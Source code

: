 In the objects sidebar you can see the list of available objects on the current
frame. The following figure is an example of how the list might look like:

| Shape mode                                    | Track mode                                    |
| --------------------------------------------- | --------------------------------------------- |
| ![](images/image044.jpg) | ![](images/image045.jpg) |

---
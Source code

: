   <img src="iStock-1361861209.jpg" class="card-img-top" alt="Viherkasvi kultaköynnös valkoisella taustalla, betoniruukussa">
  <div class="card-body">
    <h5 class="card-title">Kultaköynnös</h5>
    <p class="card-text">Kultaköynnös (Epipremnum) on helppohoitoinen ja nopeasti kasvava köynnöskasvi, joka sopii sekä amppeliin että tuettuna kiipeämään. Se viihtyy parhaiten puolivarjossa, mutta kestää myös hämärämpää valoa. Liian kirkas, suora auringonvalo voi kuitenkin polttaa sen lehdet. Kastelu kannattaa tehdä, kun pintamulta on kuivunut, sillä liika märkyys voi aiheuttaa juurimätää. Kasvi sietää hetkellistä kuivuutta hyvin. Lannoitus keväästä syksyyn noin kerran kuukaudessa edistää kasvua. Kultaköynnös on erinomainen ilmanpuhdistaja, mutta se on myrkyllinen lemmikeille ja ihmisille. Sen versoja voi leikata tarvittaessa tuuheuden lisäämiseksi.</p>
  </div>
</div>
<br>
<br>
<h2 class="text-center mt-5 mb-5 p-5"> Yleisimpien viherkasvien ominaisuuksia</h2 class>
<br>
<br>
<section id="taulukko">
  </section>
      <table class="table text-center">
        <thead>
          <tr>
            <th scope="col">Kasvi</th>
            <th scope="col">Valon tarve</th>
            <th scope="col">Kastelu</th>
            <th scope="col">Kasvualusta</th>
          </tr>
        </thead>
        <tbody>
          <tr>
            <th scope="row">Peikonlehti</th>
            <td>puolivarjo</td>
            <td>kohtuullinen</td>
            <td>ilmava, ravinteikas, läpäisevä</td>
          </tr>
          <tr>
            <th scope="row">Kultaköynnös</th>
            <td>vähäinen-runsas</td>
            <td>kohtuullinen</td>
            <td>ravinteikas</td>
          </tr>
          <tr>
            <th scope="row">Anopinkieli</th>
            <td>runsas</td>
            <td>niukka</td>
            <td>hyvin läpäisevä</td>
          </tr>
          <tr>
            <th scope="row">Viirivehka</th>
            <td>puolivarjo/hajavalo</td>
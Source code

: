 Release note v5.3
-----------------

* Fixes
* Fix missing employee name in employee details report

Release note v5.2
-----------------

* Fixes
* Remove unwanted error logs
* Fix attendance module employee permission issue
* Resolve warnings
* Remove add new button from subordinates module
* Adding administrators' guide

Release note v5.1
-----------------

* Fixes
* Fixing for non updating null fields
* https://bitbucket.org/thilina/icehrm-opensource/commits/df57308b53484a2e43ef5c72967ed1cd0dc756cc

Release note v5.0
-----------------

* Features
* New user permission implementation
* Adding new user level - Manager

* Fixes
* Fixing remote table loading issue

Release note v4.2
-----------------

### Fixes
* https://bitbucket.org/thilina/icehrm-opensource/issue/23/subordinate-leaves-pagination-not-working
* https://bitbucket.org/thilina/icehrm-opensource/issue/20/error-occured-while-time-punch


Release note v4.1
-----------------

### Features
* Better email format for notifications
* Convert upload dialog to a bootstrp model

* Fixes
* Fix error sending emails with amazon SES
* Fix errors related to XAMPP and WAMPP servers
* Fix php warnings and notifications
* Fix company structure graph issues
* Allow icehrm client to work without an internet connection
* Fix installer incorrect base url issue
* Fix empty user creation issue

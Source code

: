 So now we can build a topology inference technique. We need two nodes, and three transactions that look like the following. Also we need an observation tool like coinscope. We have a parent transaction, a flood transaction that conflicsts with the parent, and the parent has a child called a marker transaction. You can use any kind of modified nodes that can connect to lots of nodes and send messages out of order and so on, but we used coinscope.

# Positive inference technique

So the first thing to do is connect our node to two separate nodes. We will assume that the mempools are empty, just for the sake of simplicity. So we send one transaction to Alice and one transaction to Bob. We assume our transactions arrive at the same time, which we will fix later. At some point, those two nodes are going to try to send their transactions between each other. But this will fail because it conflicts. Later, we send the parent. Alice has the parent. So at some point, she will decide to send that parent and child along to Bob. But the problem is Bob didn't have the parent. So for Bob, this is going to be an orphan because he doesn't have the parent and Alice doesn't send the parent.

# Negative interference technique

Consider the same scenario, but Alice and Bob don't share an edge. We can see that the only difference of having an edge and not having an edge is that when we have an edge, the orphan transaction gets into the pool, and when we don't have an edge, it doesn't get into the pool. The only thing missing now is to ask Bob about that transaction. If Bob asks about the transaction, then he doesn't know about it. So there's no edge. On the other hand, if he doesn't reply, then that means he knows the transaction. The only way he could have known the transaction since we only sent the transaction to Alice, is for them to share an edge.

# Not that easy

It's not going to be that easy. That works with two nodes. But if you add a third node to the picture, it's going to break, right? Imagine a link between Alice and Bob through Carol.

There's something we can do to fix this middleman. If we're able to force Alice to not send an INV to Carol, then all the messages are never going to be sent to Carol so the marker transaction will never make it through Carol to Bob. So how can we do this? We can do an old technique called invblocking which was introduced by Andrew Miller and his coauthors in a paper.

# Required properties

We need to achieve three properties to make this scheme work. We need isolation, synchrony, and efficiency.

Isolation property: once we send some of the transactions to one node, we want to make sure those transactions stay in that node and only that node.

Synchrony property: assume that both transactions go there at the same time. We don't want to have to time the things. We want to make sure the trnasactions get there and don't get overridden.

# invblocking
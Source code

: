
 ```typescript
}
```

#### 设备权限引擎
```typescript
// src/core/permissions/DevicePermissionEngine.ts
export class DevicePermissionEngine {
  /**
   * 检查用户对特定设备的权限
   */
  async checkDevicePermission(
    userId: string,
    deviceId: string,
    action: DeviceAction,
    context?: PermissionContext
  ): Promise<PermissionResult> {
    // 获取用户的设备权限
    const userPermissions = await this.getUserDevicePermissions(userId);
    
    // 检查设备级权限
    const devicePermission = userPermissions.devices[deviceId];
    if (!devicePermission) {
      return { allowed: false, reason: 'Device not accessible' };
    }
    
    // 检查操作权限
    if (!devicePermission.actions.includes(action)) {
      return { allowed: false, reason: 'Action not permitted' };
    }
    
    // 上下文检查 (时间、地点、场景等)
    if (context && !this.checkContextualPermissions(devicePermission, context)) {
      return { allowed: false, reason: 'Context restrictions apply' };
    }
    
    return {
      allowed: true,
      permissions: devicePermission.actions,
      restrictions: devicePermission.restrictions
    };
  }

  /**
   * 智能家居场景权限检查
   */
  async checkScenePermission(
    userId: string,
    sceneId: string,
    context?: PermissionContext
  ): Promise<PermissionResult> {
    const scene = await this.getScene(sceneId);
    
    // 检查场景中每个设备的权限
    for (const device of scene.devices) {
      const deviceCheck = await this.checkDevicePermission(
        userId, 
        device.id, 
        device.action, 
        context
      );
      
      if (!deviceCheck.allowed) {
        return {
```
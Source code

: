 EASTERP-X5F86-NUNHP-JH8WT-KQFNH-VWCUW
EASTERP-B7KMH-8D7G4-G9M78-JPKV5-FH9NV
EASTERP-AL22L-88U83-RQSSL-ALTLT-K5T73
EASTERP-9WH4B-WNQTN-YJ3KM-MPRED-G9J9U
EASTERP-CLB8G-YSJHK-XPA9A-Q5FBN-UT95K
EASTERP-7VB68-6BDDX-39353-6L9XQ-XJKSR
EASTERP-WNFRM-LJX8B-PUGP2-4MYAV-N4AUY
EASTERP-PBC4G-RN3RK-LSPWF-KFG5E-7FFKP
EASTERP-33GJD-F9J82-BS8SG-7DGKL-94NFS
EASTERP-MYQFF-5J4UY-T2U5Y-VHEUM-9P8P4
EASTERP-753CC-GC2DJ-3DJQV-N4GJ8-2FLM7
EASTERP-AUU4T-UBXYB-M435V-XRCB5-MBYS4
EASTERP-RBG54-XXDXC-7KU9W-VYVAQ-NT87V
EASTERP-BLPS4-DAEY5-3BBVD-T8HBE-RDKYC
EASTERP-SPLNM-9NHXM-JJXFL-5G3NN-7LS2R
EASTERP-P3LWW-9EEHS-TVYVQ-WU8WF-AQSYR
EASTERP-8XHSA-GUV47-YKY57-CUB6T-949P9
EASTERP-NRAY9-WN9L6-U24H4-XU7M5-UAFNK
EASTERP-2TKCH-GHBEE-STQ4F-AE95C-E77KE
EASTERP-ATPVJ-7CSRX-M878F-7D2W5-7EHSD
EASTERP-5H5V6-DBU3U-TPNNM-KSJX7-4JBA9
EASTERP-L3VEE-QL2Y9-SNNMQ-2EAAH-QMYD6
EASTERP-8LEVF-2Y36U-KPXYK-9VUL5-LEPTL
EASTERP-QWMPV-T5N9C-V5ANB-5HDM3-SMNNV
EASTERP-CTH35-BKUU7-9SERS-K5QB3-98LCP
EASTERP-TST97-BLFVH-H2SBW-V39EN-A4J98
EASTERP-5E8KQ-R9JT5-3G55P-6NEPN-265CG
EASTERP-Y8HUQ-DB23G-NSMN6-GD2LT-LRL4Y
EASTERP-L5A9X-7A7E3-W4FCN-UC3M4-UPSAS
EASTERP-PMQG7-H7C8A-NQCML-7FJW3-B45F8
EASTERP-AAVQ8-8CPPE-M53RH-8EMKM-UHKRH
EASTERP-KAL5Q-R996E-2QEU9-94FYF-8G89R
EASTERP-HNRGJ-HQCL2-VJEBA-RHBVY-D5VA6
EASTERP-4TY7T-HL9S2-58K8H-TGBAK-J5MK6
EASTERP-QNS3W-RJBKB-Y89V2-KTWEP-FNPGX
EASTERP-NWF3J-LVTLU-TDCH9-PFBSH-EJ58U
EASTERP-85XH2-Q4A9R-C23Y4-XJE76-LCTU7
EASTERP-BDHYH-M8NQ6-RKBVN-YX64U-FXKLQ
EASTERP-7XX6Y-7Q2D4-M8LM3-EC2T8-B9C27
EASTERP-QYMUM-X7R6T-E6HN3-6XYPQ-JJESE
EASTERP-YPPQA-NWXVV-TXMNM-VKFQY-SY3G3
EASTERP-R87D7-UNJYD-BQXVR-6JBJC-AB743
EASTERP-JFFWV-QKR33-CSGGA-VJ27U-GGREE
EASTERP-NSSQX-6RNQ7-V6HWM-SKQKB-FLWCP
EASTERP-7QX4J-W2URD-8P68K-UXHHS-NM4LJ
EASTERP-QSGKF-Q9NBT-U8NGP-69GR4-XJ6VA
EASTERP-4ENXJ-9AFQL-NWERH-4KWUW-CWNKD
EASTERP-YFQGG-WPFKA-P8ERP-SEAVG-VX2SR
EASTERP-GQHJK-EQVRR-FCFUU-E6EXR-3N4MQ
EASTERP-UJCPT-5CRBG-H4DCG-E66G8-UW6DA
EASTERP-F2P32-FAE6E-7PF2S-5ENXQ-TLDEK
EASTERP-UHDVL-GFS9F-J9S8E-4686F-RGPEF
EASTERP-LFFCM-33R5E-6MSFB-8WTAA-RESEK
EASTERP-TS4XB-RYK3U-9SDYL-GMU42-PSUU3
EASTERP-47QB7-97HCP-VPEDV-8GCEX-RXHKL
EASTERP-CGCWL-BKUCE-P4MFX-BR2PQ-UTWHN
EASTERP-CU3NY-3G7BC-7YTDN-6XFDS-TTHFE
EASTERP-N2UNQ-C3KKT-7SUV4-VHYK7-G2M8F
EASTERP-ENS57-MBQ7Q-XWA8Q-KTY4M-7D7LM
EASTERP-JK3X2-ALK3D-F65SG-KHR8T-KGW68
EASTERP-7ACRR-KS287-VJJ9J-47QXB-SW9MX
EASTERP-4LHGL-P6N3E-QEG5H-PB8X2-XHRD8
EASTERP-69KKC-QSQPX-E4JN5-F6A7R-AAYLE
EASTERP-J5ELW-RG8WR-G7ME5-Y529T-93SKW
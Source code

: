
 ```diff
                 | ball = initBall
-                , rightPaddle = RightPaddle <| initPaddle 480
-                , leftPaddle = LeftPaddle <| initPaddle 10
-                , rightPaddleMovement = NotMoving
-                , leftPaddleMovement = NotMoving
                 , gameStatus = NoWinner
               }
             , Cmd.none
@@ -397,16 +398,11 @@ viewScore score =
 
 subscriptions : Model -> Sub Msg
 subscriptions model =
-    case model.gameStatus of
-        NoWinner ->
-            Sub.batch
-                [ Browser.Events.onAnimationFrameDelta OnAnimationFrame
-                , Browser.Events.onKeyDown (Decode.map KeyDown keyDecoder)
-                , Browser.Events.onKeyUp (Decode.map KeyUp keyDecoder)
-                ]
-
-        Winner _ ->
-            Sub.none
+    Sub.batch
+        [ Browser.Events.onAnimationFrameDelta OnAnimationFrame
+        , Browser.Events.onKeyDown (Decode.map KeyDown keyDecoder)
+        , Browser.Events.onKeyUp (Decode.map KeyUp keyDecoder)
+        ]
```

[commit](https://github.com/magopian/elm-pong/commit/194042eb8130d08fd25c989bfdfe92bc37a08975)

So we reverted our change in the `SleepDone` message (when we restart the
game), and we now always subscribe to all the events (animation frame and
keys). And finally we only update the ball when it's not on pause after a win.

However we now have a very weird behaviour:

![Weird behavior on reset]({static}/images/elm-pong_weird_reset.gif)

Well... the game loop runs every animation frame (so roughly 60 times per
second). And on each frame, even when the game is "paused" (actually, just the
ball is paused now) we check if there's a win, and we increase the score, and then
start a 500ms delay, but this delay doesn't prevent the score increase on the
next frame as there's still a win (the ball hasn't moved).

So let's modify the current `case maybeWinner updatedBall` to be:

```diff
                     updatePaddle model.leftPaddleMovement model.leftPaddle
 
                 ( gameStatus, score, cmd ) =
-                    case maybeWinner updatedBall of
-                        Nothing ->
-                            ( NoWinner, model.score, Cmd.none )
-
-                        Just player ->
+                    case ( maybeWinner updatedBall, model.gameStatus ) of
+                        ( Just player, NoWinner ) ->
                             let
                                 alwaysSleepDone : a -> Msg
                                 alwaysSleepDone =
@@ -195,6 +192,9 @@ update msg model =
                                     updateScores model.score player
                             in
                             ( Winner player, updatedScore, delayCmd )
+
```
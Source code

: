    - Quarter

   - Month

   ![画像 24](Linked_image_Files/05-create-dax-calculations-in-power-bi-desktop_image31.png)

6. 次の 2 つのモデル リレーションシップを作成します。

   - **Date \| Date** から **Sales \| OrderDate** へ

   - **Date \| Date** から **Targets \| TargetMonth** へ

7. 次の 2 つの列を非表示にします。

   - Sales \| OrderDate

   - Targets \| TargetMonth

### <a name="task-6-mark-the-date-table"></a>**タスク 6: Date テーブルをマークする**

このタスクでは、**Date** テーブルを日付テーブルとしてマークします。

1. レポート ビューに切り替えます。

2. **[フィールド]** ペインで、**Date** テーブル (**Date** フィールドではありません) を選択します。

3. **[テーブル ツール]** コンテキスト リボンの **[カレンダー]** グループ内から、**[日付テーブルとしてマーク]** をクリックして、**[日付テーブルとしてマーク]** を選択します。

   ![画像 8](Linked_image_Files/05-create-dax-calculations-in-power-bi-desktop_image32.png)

◆ **WHAT THE EXERCISE ASKS**
Tally the lines above in which the string "thilina" occurs, and give the total with nothing added.

◆ **SOLUTION TO THE EXERCISE**
3